Pau para Toda a Obra




Uma verdadeira Fênix; toda a vez que muitos pensam que está prestes a morrer, renasce das cinzas. Estou falando da Igreja Católica, e poderia enumerar muitos casos que ilustram o que acabei de afirmar, como, por exemplo, aquilo que ficou conhecido nos EUA, de finais dos anos 60 do séc. passado, como Renovação Carismática Católica ou simplesmente Movimento Carismático; com práticas semelhantes às das igrejas protestantes pentecostais, onde a Eucaristia preside quase tudo em importância, se recebe o Espírito Santo e se “fala em línguas”, dentre outras coisas.

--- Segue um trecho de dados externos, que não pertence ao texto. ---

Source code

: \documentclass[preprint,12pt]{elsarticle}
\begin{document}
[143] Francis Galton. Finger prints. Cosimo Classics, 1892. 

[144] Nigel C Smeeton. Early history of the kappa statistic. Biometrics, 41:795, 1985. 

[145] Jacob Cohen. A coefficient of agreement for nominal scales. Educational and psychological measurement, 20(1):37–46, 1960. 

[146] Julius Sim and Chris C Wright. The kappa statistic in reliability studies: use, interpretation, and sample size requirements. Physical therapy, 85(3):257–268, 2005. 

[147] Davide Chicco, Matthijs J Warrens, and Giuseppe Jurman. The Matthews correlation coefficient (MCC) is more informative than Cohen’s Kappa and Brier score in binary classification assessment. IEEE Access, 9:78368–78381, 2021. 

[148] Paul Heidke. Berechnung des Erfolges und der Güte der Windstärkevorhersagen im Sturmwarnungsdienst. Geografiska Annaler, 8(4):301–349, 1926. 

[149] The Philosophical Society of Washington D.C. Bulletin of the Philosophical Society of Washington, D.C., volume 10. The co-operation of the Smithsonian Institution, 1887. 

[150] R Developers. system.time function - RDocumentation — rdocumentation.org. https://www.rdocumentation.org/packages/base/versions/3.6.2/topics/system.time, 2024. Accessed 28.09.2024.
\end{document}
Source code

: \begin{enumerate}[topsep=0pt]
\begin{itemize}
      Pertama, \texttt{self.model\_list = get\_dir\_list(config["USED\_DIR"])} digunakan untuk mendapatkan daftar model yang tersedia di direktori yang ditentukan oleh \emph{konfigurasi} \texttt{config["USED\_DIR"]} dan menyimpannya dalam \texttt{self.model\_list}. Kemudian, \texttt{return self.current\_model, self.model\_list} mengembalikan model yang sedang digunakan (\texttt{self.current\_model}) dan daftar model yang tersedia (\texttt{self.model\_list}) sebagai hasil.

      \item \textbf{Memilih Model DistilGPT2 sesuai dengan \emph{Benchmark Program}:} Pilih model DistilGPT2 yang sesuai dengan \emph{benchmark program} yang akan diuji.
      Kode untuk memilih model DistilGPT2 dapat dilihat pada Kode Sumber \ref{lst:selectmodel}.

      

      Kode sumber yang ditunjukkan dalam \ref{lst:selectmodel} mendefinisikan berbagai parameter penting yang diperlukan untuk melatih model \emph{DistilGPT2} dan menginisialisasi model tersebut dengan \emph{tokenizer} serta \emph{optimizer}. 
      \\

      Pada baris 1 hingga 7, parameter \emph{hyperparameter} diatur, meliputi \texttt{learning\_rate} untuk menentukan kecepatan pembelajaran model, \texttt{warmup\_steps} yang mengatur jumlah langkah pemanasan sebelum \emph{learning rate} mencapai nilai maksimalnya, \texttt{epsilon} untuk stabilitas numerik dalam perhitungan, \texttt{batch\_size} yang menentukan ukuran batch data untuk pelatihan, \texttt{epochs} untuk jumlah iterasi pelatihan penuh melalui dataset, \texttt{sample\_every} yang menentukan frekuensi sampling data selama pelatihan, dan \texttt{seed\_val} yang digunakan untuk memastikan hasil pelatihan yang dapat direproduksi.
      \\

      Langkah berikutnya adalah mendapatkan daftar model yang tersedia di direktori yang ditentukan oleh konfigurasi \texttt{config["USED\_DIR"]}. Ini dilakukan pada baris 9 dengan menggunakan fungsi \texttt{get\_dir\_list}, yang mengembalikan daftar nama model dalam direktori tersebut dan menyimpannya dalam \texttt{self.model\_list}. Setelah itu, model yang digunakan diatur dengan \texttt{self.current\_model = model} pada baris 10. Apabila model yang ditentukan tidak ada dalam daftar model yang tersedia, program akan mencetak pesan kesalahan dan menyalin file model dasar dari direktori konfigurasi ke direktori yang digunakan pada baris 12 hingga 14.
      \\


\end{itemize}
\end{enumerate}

Aqui no Brasil tal movimento entra um pouco depois, na década seguinte de seu surgimento norte-americano; ou seja, no início dos anos 70, chegando ao auge com os clérigos cantores, como o Padre Marcelo e companhia. Na época, empiricamente, percebi que o Movimento Carismático estava desalojando, em termos de importância, a Teologia da Libertação – pelo menos na América Latina, de onde é originária. Com sua opção política e ética, de esquerda, pelos pobres (influenciada por uma pedagogia teológica da ação, pelo Concílio Vaticano II (1962-65), pela Segunda Conferência Geral do Episcopado Latino Americano, em 1968 na cidade de Medellín, etc.), essa tendência teológica foi acusada de materialista, marxista e tudo o mais que o pensamento conservador rejeita. A cúpula da Igreja em Roma reagiu; e sob a acusação de substituir o pecado individual pelo institucional, coletivo e sistêmico (por exemplo, um Estado que, com sua política econômica a serviço dos mais ricos, promove a pobreza, é uma instituição pecadora), puniu os padres que pregavam coisas como “a luta-de-classes” em seus sermões. Para a Igreja, parece que não interessava muito que seus religiosos fincassem os pés na realidade concreta, pois seu objetivo é espiritual; e assim, padres carismáticos, voltados para o interior metafísico daquilo que produziria a fé, eram mais úteis ao rebanho – não discutamos a pobreza da carne e sim a da alma.    
Pois é, a nossa Fênix – é óbvio – tem uma História. Já foi, de início, uma religião de escravos no Império Romano; e deste herdou, por quase toda a Europa Centro-Ocidental do medievo, um poder que se não era de Estado se fazia presente em tempos de muita descentralização política. A Igreja medieval funcionava como uma grande “Senhora Feudal”; mas não saiu incólume da crise do feudalismo e do renascimento comercial urbano do final da Baixa Idade Média. Nos primeiros anos da Época Moderna, homens como Lutero e Calvino lhe subtraiam os fiéis. Claro que reagiu. Medidas foram tomadas no Concílio de Trento e o Papa oficializou, transformando em ordem, a Companhia de Jesus, criada por Ignácio de Loiola após as Cruzadas.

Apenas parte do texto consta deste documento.